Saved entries
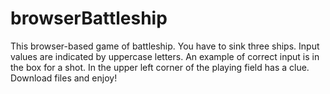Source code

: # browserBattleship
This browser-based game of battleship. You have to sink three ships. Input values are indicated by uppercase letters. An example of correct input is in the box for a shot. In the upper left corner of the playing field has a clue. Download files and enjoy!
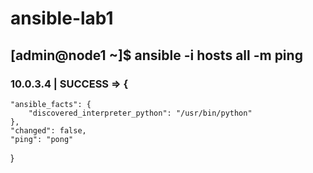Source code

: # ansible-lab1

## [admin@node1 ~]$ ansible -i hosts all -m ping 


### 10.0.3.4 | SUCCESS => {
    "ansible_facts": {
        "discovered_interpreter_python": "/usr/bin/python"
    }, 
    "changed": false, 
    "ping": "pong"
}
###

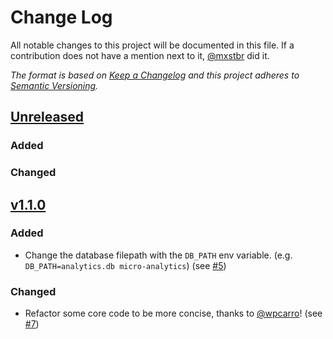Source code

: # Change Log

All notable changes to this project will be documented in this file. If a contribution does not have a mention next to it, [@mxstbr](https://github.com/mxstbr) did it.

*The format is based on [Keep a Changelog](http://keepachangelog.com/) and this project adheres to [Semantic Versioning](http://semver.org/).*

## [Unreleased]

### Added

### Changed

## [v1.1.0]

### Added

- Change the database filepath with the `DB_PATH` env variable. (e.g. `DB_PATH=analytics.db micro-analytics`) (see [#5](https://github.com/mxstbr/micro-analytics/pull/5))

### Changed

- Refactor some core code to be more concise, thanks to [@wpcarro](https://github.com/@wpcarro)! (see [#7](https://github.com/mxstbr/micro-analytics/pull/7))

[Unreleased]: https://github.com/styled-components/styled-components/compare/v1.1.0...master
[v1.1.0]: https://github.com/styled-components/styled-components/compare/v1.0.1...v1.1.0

--

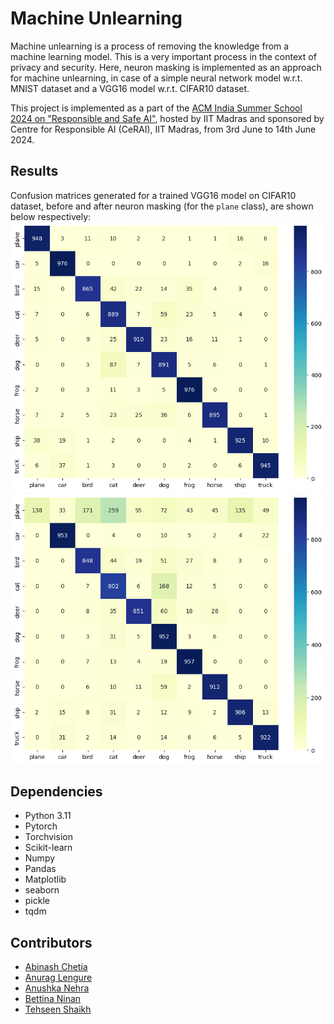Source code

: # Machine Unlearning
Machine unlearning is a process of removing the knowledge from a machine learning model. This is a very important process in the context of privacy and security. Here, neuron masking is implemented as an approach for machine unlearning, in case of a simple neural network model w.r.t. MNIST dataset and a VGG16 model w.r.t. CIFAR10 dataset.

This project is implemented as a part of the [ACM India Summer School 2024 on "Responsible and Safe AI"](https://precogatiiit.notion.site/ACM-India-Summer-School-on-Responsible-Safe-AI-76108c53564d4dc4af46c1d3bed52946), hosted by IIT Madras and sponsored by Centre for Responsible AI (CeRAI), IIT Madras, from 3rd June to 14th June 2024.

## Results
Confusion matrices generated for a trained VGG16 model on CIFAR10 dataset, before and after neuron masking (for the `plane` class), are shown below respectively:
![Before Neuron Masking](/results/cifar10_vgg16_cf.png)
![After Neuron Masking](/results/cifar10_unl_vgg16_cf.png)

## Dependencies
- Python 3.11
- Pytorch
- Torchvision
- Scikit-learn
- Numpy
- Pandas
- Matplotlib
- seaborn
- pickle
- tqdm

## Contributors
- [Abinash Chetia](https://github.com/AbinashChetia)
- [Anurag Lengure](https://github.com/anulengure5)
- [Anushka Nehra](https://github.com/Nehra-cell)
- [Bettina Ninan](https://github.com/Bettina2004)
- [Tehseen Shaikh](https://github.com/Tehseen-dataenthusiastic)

● Task to carry out
Copy out the lines above exactly, beginning at the one that contains "## Dependencies" and ending at the one that contains "- [Tehseen Shaikh](https://github.com/Tehseen-dataenthusiastic)".

● Your solution
## Dependencies
- Python 3.11
- Pytorch
- Torchvision
- Scikit-learn
- Numpy
- Pandas
- Matplotlib
- seaborn
- pickle
- tqdm

## Contributors
- [Abinash Chetia](https://github.com/AbinashChetia)
- [Anurag Lengure](https://github.com/anulengure5)
- [Anushka Nehra](https://github.com/Nehra-cell)
- [Bettina Ninan](https://github.com/Bettina2004)
- [Tehseen Shaikh](https://github.com/Tehseen-dataenthusiastic)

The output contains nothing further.